Exactly as they appear below, repeat the lines from the one with "- **Real-time Ranking**: Live" through the one with "#### Comprehensive Content", and no others.

Collected data:
◆ ◆ ◆

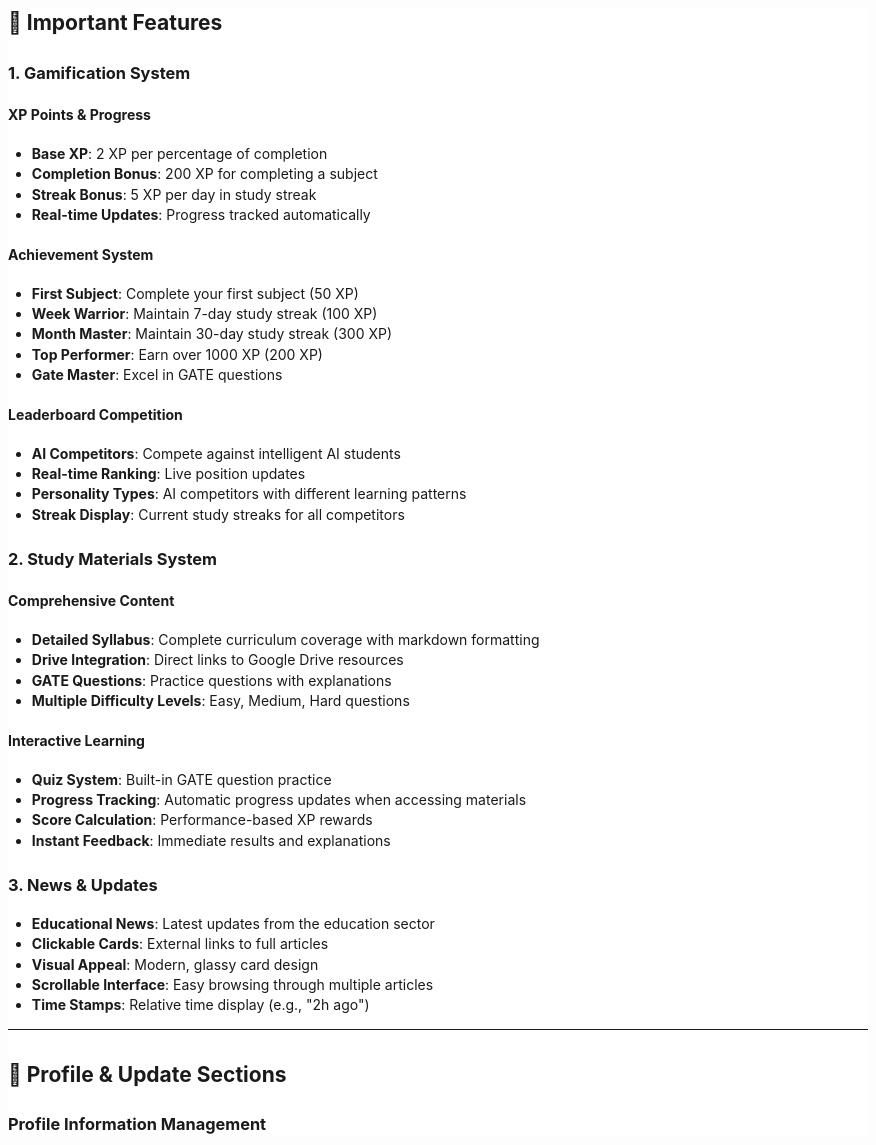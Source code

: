 
## 🎯 Important Features

### 1. Gamification System

#### XP Points & Progress
- **Base XP**: 2 XP per percentage of completion
- **Completion Bonus**: 200 XP for completing a subject
- **Streak Bonus**: 5 XP per day in study streak
- **Real-time Updates**: Progress tracked automatically

#### Achievement System
- **First Subject**: Complete your first subject (50 XP)
- **Week Warrior**: Maintain 7-day study streak (100 XP)
- **Month Master**: Maintain 30-day study streak (300 XP)
- **Top Performer**: Earn over 1000 XP (200 XP)
- **Gate Master**: Excel in GATE questions

#### Leaderboard Competition
- **AI Competitors**: Compete against intelligent AI students
- **Real-time Ranking**: Live position updates
- **Personality Types**: AI competitors with different learning patterns
- **Streak Display**: Current study streaks for all competitors

### 2. Study Materials System

#### Comprehensive Content
- **Detailed Syllabus**: Complete curriculum coverage with markdown formatting
- **Drive Integration**: Direct links to Google Drive resources
- **GATE Questions**: Practice questions with explanations
- **Multiple Difficulty Levels**: Easy, Medium, Hard questions

#### Interactive Learning
- **Quiz System**: Built-in GATE question practice
- **Progress Tracking**: Automatic progress updates when accessing materials
- **Score Calculation**: Performance-based XP rewards
- **Instant Feedback**: Immediate results and explanations

### 3. News & Updates
- **Educational News**: Latest updates from the education sector
- **Clickable Cards**: External links to full articles
- **Visual Appeal**: Modern, glassy card design
- **Scrollable Interface**: Easy browsing through multiple articles
- **Time Stamps**: Relative time display (e.g., "2h ago")

---

## 👤 Profile & Update Sections

### Profile Information Management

◆ ◆ ◆

TASK SOLUTION:
- **Real-time Ranking**: Live position updates
- **Personality Types**: AI competitors with different learning patterns
- **Streak Display**: Current study streaks for all competitors

### 2. Study Materials System

#### Comprehensive Content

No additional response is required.